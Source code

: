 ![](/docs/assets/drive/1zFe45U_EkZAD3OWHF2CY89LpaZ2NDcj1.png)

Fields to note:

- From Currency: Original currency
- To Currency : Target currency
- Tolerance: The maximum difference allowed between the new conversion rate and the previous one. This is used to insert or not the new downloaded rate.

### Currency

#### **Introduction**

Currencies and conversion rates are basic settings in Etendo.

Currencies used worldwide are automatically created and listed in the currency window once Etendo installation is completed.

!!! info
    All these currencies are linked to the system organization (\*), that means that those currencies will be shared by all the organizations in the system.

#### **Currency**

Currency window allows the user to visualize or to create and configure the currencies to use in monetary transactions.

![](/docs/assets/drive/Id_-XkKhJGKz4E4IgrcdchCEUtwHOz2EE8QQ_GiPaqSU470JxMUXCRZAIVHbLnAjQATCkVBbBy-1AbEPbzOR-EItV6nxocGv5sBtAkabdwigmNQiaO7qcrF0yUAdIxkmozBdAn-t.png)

| TASK TO COMPLETE |
Between the first line of the entries above and the line with "#### **Currency**", both included, copy every line exactly and nothing outside that range.

| REPLY TO THE EXERCISE |
Source code

: ![](/docs/assets/drive/1zFe45U_EkZAD3OWHF2CY89LpaZ2NDcj1.png)

Fields to note:

- From Currency: Original currency
- To Currency : Target currency
- Tolerance: The maximum difference allowed between the new conversion rate and the previous one. This is used to insert or not the new downloaded rate.

### Currency

#### **Introduction**

Currencies and conversion rates are basic settings in Etendo.

Currencies used worldwide are automatically created and listed in the currency window once Etendo installation is completed.

!!! info
    All these currencies are linked to the system organization (\*), that means that those currencies will be shared by all the organizations in the system.

#### **Currency**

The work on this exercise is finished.